### Provided data
***

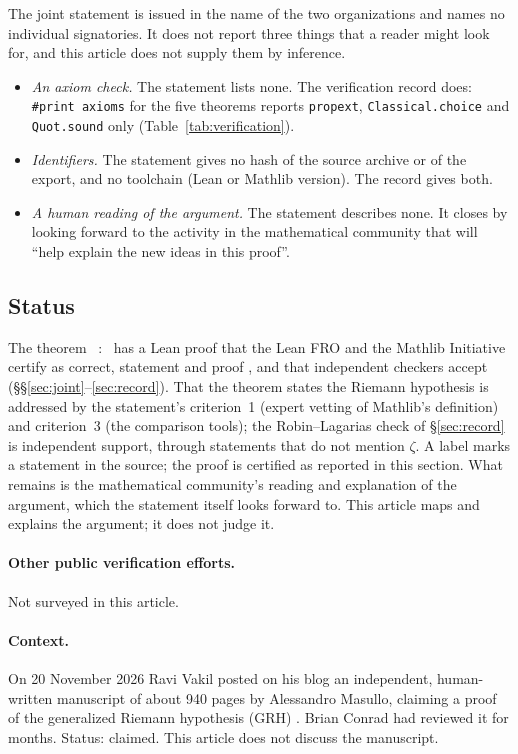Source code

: The joint statement is issued in the name of the two organizations and names no individual
signatories. It does not report three things that a reader might look for, and this article does
not supply them by inference.
\begin{itemize}
\item \emph{An axiom check.} The statement lists none. The verification record does:
  \texttt{\#print axioms} for the five theorems reports \texttt{propext}, \texttt{Classical.choice}
  and \texttt{Quot.sound} only (Table~\ref{tab:verification}).
\item \emph{Identifiers.} The statement gives no hash of the source archive or of the export, and no
  toolchain (Lean or Mathlib version). The record gives both.
\item \emph{A human reading of the argument.} The statement describes none. It closes by looking
  forward to the activity in the mathematical community that will ``help explain the new ideas in
  this proof''.
\end{itemize}

\subsection{Status}\label{sec:status}

The theorem ~:~ has a Lean proof that the Lean
FRO and the Mathlib Initiative certify as correct, statement and proof \cite{leanfro-mathlib}, and
that independent checkers accept (\S\S\ref{sec:joint}--\ref{sec:record}). That the theorem states the
Riemann hypothesis is addressed by the statement's criterion~1 (expert vetting of Mathlib's
definition) and criterion~3 (the comparison tools); the Robin--Lagarias check of \S\ref{sec:record}
is independent support, through statements that do not mention $\zeta$. A  label marks a
statement in the source; the proof is certified as reported in this section. What remains is the
mathematical community's reading and explanation of the argument, which the statement itself looks
forward to. This article maps and explains the argument; it does not judge it.

\paragraph{Other public verification efforts.} Not surveyed in this article.

\paragraph{Context.} On 20 November 2026 Ravi Vakil posted on his blog an independent,
human-written manuscript of about 940 pages by Alessandro Masullo, claiming a proof of the
generalized Riemann hypothesis (GRH) \cite{vakil-masullo}. Brian Conrad had reviewed it for months.
Status: claimed. This article does not discuss the manuscript.
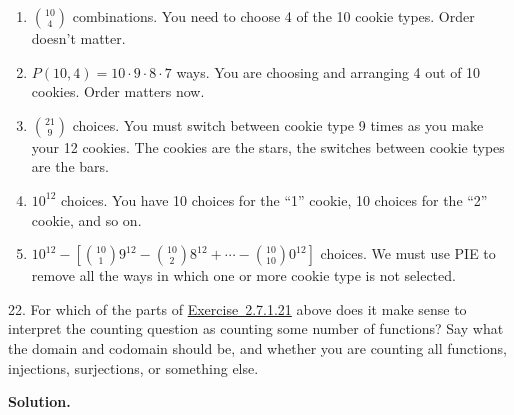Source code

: \documentclass[10pt,]{book}
\theoremstyle{plain}
\theoremstyle{definition}
\theoremstyle{definition}
\theoremstyle{definition}
\numberwithin{equation}{section}
\begin{document}
\begin{exerciselist}
          \leavevmode%
\begin{enumerate}[label=(\alph*)]
\item\hypertarget{li-766}{}\({10 \choose 4}\) combinations. You need to choose 4 of the 10 cookie types. Order doesn't matter.%
\item\hypertarget{li-767}{}\(P(10, 4) = 10 \cdot 9 \cdot 8 \cdot 7\) ways. You are choosing and arranging 4 out of 10 cookies. Order matters now.%
\item\hypertarget{li-768}{}\({21 \choose 9}\) choices. You must switch between cookie type 9 times as you make your 12 cookies. The cookies are the stars, the switches between cookie types are the bars.%
\item\hypertarget{li-769}{}\(10^{12}\) choices. You have 10 choices for the ``1'' cookie, 10 choices for the ``2'' cookie, and so on.%
\item\hypertarget{li-770}{}\(10^{12} - \left[{10 \choose 1}9^{12} - {10 \choose 2}8^{12} + \cdots - {10 \choose 10}0^{12}   \right]\) choices. We must use PIE to remove all the ways in which one or more cookie type is not selected.%
\end{enumerate}

\item[22.]\hypertarget{exercise-123}{}
            For which of the parts of \hyperlink{exr_cookie-counting}{Exercise~2.7.1.21} above does it make sense to interpret the counting question as counting some number of functions? Say what the domain and codomain should be, and whether you are counting all functions, injections, surjections, or something else.
\par\smallskip
\par\smallskip
\noindent\textbf{Solution.}\hypertarget{solution-174}{}\quad


\end{exerciselist}
\end{document}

***

### How to complete this task
If any image appears in the entries, omit it and return the rest verbatim.

### Solution to the exercise
Source code

: The joint statement is issued in the name of the two organizations and names no individual
signatories. It does not report three things that a reader might look for, and this article does
not supply them by inference.
\begin{itemize}
\item \emph{An axiom check.} The statement lists none. The verification record does:
  \texttt{\#print axioms} for the five theorems reports \texttt{propext}, \texttt{Classical.choice}
  and \texttt{Quot.sound} only (Table~\ref{tab:verification}).
\item \emph{Identifiers.} The statement gives no hash of the source archive or of the export, and no
  toolchain (Lean or Mathlib version). The record gives both.
\item \emph{A human reading of the argument.} The statement describes none. It closes by looking
  forward to the activity in the mathematical community that will ``help explain the new ideas in
  this proof''.
\end{itemize}

\subsection{Status}\label{sec:status}

The theorem ~:~ has a Lean proof that the Lean
FRO and the Mathlib Initiative certify as correct, statement and proof \cite{leanfro-mathlib}, and
that independent checkers accept (\S\S\ref{sec:joint}--\ref{sec:record}). That the theorem states the
Riemann hypothesis is addressed by the statement's criterion~1 (expert vetting of Mathlib's
definition) and criterion~3 (the comparison tools); the Robin--Lagarias check of \S\ref{sec:record}
is independent support, through statements that do not mention $\zeta$. A  label marks a
statement in the source; the proof is certified as reported in this section. What remains is the
mathematical community's reading and explanation of the argument, which the statement itself looks
forward to. This article maps and explains the argument; it does not judge it.

\paragraph{Other public verification efforts.} Not surveyed in this article.

\paragraph{Context.} On 20 November 2026 Ravi Vakil posted on his blog an independent,
human-written manuscript of about 940 pages by Alessandro Masullo, claiming a proof of the
generalized Riemann hypothesis (GRH) \cite{vakil-masullo}. Brian Conrad had reviewed it for months.
Status: claimed. This article does not discuss the manuscript.
Source code

: \documentclass[10pt,]{book}
\theoremstyle{plain}
\theoremstyle{definition}
\theoremstyle{definition}
\theoremstyle{definition}
\numberwithin{equation}{section}
\begin{document}
\begin{exerciselist}
          \leavevmode%
\begin{enumerate}[label=(\alph*)]
\item\hypertarget{li-766}{}\({10 \choose 4}\) combinations. You need to choose 4 of the 10 cookie types. Order doesn't matter.%
\item\hypertarget{li-767}{}\(P(10, 4) = 10 \cdot 9 \cdot 8 \cdot 7\) ways. You are choosing and arranging 4 out of 10 cookies. Order matters now.%
\item\hypertarget{li-768}{}\({21 \choose 9}\) choices. You must switch between cookie type 9 times as you make your 12 cookies. The cookies are the stars, the switches between cookie types are the bars.%
\item\hypertarget{li-769}{}\(10^{12}\) choices. You have 10 choices for the ``1'' cookie, 10 choices for the ``2'' cookie, and so on.%
\item\hypertarget{li-770}{}\(10^{12} - \left[{10 \choose 1}9^{12} - {10 \choose 2}8^{12} + \cdots - {10 \choose 10}0^{12}   \right]\) choices. We must use PIE to remove all the ways in which one or more cookie type is not selected.%
\end{enumerate}

\item[22.]\hypertarget{exercise-123}{}
            For which of the parts of \hyperlink{exr_cookie-counting}{Exercise~2.7.1.21} above does it make sense to interpret the counting question as counting some number of functions? Say what the domain and codomain should be, and whether you are counting all functions, injections, surjections, or something else.
\par\smallskip
\par\smallskip
\noindent\textbf{Solution.}\hypertarget{solution-174}{}\quad


\end{exerciselist}
\end{document}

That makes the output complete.